● **Work to complete**: Tally the lines below that hold the string "который", and give only the tally.

^^^^^^^^

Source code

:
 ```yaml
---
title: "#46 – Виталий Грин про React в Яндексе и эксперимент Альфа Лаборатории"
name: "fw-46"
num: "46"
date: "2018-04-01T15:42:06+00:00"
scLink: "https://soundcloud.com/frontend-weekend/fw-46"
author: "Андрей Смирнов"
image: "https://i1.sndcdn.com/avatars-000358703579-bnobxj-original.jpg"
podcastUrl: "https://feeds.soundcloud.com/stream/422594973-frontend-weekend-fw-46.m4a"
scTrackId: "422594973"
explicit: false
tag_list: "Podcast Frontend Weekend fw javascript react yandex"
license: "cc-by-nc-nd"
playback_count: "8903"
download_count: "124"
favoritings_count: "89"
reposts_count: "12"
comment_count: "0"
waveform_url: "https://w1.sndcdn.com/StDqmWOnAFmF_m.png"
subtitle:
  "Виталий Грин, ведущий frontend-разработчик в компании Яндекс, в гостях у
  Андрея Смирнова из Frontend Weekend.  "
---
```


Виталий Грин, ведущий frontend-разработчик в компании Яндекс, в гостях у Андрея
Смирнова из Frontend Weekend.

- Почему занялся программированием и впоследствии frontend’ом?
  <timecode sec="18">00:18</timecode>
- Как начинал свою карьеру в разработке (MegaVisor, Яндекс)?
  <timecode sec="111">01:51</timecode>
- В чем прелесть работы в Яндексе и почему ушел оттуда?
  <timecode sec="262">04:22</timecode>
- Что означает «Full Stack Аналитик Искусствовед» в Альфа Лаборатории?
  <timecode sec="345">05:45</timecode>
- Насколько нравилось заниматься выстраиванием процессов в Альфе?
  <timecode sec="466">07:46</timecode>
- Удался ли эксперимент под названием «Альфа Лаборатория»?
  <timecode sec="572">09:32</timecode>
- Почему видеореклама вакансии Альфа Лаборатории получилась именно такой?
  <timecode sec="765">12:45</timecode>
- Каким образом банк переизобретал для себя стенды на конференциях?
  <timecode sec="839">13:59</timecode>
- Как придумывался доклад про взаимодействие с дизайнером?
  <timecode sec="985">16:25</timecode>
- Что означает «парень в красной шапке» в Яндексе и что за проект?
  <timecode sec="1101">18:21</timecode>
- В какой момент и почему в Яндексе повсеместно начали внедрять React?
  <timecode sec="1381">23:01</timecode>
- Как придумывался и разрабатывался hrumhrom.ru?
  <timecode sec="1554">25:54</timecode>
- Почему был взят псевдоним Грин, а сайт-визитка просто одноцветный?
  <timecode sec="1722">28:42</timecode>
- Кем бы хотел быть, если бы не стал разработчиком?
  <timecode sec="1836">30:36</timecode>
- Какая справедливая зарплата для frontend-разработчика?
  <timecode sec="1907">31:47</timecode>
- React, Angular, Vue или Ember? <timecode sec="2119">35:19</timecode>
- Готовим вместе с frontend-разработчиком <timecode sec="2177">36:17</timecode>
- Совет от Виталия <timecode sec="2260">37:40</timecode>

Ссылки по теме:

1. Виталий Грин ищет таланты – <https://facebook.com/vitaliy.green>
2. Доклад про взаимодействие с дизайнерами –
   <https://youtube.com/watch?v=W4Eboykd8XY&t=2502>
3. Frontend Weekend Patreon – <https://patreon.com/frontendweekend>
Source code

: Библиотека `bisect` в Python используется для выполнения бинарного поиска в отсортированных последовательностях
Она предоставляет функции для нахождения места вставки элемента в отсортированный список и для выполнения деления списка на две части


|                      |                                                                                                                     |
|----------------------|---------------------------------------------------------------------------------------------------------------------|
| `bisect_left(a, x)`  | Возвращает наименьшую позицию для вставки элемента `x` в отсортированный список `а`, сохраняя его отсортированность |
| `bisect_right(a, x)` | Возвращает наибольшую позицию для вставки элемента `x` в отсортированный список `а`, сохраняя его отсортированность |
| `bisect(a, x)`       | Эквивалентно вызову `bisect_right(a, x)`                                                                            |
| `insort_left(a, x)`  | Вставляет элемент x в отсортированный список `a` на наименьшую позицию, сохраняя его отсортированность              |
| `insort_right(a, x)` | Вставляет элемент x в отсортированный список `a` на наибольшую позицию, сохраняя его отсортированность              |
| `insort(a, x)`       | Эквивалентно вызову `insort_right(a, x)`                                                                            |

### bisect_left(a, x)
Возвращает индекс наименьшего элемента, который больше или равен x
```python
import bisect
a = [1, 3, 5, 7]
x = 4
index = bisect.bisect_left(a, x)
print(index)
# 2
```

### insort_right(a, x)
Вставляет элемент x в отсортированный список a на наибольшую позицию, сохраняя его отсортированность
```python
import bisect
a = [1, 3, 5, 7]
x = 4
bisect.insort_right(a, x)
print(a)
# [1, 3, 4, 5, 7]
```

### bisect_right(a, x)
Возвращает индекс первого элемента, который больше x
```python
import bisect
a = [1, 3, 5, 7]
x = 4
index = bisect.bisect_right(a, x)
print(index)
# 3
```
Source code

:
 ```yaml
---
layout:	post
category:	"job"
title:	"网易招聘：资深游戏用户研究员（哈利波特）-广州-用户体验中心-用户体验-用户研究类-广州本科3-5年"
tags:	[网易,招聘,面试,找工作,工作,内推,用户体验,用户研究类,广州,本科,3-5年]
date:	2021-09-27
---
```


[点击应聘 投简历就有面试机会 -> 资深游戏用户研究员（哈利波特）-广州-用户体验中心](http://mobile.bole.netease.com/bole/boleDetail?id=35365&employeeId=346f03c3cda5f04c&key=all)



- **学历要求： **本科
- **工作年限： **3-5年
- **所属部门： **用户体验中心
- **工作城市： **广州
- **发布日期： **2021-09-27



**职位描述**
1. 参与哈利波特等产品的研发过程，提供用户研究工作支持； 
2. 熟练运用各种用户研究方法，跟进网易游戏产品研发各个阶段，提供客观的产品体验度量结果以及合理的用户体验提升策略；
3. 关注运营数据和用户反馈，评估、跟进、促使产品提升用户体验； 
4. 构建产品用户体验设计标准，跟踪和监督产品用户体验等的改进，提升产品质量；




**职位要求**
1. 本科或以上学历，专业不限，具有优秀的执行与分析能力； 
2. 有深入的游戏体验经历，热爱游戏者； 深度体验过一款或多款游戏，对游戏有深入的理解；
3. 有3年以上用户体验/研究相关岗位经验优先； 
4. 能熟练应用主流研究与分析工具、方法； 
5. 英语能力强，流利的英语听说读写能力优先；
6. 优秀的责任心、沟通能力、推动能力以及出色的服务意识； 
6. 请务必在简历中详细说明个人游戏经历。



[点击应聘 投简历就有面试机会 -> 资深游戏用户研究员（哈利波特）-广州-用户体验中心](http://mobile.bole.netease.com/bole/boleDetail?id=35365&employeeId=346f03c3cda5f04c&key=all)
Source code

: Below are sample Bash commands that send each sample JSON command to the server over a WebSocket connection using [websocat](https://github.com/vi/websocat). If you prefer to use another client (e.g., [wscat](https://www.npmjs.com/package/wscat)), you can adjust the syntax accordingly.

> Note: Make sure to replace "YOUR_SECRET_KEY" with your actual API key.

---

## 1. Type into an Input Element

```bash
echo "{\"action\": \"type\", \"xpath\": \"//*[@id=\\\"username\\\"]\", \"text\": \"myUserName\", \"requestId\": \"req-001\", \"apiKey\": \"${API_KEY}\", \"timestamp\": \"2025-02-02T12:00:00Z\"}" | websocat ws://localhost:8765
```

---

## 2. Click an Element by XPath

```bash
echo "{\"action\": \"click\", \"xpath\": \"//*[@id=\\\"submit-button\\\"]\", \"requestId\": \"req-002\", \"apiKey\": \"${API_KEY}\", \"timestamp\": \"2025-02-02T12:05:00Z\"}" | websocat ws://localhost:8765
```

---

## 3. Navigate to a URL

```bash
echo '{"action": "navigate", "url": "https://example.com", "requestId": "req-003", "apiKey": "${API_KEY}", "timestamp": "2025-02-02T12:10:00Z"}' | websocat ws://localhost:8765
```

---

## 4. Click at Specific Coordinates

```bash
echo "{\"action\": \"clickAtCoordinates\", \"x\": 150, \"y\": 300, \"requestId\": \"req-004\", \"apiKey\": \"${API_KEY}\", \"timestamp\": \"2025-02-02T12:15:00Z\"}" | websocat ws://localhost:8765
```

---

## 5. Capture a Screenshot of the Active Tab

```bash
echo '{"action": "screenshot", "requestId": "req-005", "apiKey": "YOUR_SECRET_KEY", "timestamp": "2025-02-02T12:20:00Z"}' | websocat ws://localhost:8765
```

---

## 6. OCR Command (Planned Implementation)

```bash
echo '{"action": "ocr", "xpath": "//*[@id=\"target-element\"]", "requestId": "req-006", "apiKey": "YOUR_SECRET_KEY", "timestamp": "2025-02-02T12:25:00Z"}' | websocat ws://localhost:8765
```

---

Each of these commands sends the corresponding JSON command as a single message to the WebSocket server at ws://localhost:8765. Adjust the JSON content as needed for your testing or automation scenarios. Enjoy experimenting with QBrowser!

^^^^^^^^

● **Task output**: 2